A well-intentioned exercise at blending education and family entertainment, the 3-D animated tale “Fly Me to the Moon” ends up only mildly educational and not all that entertaining.
/ Source: The Associated Press

A well-intentioned exercise at blending education and family entertainment, the 3-D animated tale “Fly Me to the Moon” ends up only mildly educational and not all that entertaining.

This story of three flies that tag along with Neil Armstrong, Buzz Aldrin and Michael Collins on Apollo 11 is reminiscent of the moment in “Apollo 13” when the TV networks decide against airing a live feed from the astronauts.

The reason? NASA had made space travel so routine, at least up till that moment on the ill-fated flight, that it became boring.

Likewise, despite its unusual story line, “Fly Me to the Moon” is routine and on the cusp of boring for audiences accustomed to such meatier animated flicks as “WALL-E” and “Kung Fu Panda.”

Director Ben Stassen, whose company nWave has pioneered 3-D films for large-screen IMAX cinemas, has crafted a technically proficient cartoon whose decent visuals are held to Earth by cute but dull characters, bland action and uninspired dialogue.

The movie centers on three young pals — brainy, adventurous Nat (voiced by Trevor Gagnon), science geek IQ (Philip Daniel Bolden) and tubby Scooter (David Gore) — who are among the flies living near the Apollo launch site in Florida.

Nat’s granddad (Christopher Lloyd) has long recounted his own wild travels as a youthful fly, among them buzzing along with Amelia Earhart on her trans-Atlantic journey. Gramps’ stories prompt Nat and his buddies to stow away on Apollo 11, complete with their own little fly spacesuits.

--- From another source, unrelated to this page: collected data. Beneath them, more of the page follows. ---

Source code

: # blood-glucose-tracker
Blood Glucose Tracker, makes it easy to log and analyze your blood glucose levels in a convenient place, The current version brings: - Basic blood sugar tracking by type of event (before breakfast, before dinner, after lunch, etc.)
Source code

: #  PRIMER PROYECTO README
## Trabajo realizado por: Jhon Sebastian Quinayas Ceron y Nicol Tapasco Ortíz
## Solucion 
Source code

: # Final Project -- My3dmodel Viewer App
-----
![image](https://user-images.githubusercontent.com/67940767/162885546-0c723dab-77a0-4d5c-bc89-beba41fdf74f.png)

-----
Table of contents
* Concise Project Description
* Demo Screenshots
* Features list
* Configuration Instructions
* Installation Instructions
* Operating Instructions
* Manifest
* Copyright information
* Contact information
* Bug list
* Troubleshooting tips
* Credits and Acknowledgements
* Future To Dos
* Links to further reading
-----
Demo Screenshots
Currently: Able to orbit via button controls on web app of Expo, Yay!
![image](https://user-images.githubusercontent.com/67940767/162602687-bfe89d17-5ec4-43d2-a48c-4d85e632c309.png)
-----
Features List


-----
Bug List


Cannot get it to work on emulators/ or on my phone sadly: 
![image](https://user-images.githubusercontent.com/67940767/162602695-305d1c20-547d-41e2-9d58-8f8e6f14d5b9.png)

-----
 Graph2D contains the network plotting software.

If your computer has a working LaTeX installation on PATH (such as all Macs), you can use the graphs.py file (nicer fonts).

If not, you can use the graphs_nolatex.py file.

They see the sights, handle some emergency repairs to the space capsule, even go along with Armstrong and Aldrin on their historic moon walk.

Back on Earth, Gramps, Nat’s mom (Kelly Ripa) and other allies scramble to foil a sabotage plot by jealous Russian agent flies — the insect world has its own spies, you see — the enemy operatives (with Tim Curry and Ed Begley Jr. providing voices) aiming to wreck Apollo 11’s homecoming.

Other voice stars include Nicollette Sheridan, Adrienne Barbeau and Robert Patrick.

The 3-D animation is impressive, the insects and the rocket floating off the screen and appearing close enough to touch. Stassen never falls back on cheap tricks, refraining from ramming the 3-D images into viewers’ laps the way gimmicky, old-style 3-D movies did.

It makes for a virtual lesson for young children on the moon landing, though the slow, sometimes plodding action may leave them squirming and fiddling with their 3-D glasses.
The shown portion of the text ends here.